Using the material that follows, output exactly the lines from the one containing "5. [Folder Structure](#folder-structure)" through the one containing "## SightSee", with both ends kept.

Record excerpts →
---------------
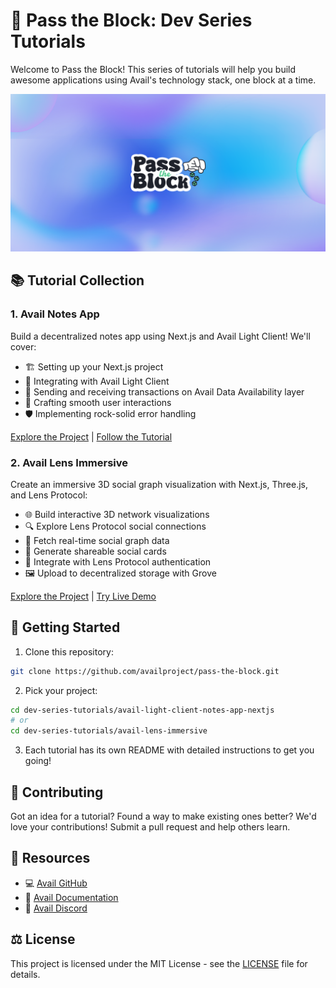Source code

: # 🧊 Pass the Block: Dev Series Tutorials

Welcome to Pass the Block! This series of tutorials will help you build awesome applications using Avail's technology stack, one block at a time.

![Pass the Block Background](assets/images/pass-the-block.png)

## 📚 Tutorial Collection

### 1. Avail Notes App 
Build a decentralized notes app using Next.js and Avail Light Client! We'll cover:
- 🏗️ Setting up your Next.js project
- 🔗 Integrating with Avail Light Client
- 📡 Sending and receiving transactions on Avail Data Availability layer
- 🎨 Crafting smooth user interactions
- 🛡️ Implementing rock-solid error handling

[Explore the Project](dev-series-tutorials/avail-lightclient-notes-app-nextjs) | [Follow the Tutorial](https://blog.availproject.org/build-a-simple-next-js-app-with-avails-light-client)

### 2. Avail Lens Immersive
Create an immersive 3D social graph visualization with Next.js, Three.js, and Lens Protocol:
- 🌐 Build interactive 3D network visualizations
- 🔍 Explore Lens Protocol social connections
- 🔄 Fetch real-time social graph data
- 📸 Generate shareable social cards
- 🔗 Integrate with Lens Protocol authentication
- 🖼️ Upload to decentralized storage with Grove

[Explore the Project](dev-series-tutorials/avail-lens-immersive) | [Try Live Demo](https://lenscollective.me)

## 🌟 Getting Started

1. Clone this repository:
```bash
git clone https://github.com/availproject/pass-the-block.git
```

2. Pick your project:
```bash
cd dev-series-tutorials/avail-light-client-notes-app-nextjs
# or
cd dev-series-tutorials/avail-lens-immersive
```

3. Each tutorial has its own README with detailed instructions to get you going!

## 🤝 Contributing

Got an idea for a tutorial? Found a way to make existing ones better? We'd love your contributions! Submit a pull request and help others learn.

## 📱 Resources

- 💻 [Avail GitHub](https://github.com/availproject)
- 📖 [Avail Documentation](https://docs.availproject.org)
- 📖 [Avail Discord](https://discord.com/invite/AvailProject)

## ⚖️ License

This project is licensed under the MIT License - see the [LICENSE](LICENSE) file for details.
---------------
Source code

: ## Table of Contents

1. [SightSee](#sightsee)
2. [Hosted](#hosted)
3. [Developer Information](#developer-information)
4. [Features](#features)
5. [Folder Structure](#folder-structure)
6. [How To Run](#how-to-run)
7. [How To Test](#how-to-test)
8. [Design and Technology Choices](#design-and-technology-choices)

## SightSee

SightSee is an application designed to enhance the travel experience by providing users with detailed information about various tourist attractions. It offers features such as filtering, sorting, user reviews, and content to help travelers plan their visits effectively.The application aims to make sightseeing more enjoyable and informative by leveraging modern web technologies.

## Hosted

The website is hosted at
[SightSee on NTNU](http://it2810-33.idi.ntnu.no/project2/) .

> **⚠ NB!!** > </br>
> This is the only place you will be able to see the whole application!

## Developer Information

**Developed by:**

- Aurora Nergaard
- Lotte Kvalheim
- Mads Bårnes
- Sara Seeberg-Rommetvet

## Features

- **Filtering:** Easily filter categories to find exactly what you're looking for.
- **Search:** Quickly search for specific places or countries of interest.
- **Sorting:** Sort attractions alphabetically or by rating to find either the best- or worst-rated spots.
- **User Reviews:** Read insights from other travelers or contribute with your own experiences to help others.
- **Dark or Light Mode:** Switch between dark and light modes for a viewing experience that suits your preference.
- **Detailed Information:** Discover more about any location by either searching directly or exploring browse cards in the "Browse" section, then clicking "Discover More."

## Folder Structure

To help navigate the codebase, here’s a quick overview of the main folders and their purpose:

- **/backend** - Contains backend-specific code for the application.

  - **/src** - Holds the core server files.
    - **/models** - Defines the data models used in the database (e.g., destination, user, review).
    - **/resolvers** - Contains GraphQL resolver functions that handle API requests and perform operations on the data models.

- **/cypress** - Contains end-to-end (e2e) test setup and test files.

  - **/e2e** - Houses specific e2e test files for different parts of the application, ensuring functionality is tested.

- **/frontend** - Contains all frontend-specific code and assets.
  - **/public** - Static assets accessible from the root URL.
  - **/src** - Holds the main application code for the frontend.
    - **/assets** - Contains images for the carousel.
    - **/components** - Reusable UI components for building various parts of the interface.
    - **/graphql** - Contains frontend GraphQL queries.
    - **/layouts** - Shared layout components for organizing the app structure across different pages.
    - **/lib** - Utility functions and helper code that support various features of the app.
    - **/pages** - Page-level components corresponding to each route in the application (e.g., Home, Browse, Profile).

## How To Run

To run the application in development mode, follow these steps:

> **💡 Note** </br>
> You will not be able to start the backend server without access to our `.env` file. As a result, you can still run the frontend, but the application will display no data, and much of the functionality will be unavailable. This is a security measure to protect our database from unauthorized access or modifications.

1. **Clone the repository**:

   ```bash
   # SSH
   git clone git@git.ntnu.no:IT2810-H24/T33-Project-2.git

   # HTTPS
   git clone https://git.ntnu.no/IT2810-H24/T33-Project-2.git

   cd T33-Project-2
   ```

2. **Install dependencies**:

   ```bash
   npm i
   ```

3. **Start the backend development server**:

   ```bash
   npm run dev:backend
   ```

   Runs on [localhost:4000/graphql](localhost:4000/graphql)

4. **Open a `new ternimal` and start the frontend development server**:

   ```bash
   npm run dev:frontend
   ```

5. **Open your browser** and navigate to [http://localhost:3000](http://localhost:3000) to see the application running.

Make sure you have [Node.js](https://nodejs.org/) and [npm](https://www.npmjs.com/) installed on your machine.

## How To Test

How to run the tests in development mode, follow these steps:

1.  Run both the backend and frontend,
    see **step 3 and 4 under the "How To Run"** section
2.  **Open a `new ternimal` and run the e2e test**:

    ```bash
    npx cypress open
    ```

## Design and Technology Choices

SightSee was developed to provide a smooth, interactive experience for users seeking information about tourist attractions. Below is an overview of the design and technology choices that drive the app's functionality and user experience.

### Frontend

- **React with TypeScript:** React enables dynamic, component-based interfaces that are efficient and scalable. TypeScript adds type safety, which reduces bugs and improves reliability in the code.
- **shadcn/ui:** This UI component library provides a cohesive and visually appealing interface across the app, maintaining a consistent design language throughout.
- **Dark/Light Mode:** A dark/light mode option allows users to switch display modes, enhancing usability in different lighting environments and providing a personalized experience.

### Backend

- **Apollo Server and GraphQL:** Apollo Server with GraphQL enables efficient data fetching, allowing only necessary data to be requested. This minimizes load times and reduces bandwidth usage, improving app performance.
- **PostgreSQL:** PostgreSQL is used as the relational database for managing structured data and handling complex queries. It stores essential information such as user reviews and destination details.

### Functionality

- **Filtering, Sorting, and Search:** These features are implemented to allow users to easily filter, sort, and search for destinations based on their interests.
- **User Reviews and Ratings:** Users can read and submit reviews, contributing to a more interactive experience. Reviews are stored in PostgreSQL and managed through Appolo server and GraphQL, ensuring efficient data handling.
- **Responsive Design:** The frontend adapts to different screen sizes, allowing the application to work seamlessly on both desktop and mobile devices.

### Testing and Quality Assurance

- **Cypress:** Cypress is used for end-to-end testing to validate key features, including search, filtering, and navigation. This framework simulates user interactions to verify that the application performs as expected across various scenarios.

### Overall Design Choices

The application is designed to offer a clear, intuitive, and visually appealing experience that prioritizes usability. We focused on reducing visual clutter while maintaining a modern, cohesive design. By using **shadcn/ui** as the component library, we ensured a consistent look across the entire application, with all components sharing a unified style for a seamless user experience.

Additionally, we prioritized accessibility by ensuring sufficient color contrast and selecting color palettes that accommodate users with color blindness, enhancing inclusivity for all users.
---------------
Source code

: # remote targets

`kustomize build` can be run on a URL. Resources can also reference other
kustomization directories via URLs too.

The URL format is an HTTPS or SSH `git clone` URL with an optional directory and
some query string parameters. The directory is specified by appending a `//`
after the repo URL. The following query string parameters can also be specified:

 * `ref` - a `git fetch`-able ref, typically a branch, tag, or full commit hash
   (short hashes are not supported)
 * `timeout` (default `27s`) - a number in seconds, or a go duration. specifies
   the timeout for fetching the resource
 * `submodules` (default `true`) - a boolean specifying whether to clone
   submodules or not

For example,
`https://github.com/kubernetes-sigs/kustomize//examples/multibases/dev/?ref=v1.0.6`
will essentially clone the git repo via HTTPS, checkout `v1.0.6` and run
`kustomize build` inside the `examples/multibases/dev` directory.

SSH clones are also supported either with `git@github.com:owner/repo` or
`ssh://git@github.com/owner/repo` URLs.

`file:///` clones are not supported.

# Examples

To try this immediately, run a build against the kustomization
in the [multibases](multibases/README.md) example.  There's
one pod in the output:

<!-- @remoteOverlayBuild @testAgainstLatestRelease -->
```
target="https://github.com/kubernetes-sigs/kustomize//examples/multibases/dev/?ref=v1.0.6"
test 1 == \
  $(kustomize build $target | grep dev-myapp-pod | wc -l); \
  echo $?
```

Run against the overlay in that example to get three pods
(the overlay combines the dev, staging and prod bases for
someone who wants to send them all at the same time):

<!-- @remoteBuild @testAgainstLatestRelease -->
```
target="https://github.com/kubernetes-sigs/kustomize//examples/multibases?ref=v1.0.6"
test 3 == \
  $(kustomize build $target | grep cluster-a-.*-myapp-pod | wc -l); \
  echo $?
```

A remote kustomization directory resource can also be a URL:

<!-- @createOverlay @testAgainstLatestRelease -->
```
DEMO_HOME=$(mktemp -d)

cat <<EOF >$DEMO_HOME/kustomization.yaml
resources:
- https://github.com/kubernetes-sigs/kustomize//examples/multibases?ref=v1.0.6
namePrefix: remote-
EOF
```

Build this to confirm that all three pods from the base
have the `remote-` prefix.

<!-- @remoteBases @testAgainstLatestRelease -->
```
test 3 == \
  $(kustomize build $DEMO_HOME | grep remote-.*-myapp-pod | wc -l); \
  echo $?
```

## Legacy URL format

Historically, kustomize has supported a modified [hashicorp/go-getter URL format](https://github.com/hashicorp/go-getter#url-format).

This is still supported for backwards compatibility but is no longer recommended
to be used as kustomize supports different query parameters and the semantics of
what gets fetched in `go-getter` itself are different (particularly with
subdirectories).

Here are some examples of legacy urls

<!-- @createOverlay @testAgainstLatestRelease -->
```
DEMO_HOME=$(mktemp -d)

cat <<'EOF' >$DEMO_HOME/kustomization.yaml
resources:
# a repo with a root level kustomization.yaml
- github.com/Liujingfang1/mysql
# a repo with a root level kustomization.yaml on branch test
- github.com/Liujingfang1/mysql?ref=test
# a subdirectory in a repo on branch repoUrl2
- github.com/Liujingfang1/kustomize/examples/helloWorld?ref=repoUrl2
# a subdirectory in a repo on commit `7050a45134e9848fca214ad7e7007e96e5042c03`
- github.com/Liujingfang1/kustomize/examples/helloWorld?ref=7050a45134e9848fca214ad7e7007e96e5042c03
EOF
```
---------------
Solution to the exercise →
5. [Folder Structure](#folder-structure)
6. [How To Run](#how-to-run)
7. [How To Test](#how-to-test)
8. [Design and Technology Choices](#design-and-technology-choices)

## SightSee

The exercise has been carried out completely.